Time-resolved fluorescence spectroscopy is a spectroscopists most valuable tool for the investigation of excited state dynamics in molecules, complexes, or semi-conductors. In recent years, the study of luminescence properties has gained in popularity in many scientific fields, including Chemistry, Biology, Physics, as well as in Life, Material or Environmental Sciences. The investigations to be carried out in each of these fields impose different requirements. On one side, monitoring dynamic processes in the excited state necessitates high time resolution that can be achieved by fast pulsed lasers and detectors along with appropriate time-correlated single photon counting (TCSPC) units and small monochromators. On the other hand, high spectral resolution is desirable for fluorophore characterization, requiring detectors with high quantum efficiencies, flash lamps for phosphorescence measurements and large monochromators. Up to now, spectrometers have been usually targeted towards either one of these two specifications. Spectrometers equipped with hybrid detectors, versatile TCSPC cards with optional longer time ranges, and pulsed lasers capable of working in a burst mode can offer an combined solution, covering most of the demands of either high time or spectral resolution. We will demonstrate the performance of such a spectrometer in terms of its time resolution, the ability to measure long decays and record time-gated spectra using laser drivers with burst capabilities. This type of instrument is of great value for analytical facilities in research centers, as it offers a wide range of possible spectroscopic applications in a single, easy to use instrument.

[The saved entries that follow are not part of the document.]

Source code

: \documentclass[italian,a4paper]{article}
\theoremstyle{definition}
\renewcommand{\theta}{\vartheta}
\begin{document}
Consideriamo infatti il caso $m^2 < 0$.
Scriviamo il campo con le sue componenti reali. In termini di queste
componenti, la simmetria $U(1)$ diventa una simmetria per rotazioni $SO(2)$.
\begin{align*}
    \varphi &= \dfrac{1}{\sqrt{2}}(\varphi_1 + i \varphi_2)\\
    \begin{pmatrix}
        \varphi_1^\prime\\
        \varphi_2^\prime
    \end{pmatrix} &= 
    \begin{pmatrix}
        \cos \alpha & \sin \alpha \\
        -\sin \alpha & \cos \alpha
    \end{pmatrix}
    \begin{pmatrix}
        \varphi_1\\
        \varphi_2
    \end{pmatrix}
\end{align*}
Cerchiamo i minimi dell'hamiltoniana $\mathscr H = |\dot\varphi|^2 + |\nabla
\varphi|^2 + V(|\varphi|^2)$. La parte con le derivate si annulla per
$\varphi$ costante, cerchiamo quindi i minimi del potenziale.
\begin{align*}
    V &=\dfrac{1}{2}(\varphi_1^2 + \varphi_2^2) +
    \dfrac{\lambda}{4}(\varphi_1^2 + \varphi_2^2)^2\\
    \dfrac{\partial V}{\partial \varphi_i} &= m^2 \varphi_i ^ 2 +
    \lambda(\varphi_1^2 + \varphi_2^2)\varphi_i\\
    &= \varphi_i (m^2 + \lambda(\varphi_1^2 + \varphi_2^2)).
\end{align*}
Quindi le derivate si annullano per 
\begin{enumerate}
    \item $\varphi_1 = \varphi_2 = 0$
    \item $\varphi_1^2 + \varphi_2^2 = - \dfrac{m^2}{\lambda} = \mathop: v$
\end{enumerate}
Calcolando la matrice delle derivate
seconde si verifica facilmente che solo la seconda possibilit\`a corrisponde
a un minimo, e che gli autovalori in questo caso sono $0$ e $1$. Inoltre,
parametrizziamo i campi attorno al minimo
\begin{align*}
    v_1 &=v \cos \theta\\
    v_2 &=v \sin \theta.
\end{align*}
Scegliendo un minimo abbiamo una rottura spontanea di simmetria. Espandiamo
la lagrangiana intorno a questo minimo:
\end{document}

Advanced Pulse Pattern Generation and Fine Tuning for STED Microscopy

Stimulated Emission Depletion (STED) microscopy has evolved into an established imaging method offering super-resolution well beyond 50 nm. Whereas STED is now available in many laboratories, it is still in the focus of research to push the boundaries of its capabilities and applications. Time-resolved STED microscopy using time correlated single photon counting (TCSPC), is advantageous for many applications and promises further development for increased resolution and less photo-damage.Here, we show the application of established methods (e.g. gSTED) as well as emerging applications of time-resolved STED. We employ pulsed interleaved excitation (PIE), where the STED laser is pulsed at half the frequency of the excitation laser, such that STED and confocal data is taken practically at the same time. By using this approach, single molecule STED experiments can be carried out while the confocal control-experiment is performed simultaneously, allowing to account for measurement artifacts due to the high power of the STED laser. We will show examples from single molecule imaging, where blinking and bleaching are monitored using the confocal data. Furthermore, we will present STED-FCS data, where the confocal data allows insight into changes of the sample due to the STED laser. Since the control experiment for the influence of the STED laser is performed at the same time as the STED measurement, experimental parameters can be adjusted online to give highest resolution while ascertaining that the relevant information drawn from the experiment is not affected.Furthermore, we will present how electronically delaying the STED laser with respect to the excitation laser can increase resolution with no increase in photo-bleaching. By setting the arrival of the STED laser with an accuracy of about 20 ps, experimental conditions for fluorophores with different fluorescence lifetimes can be adjusted.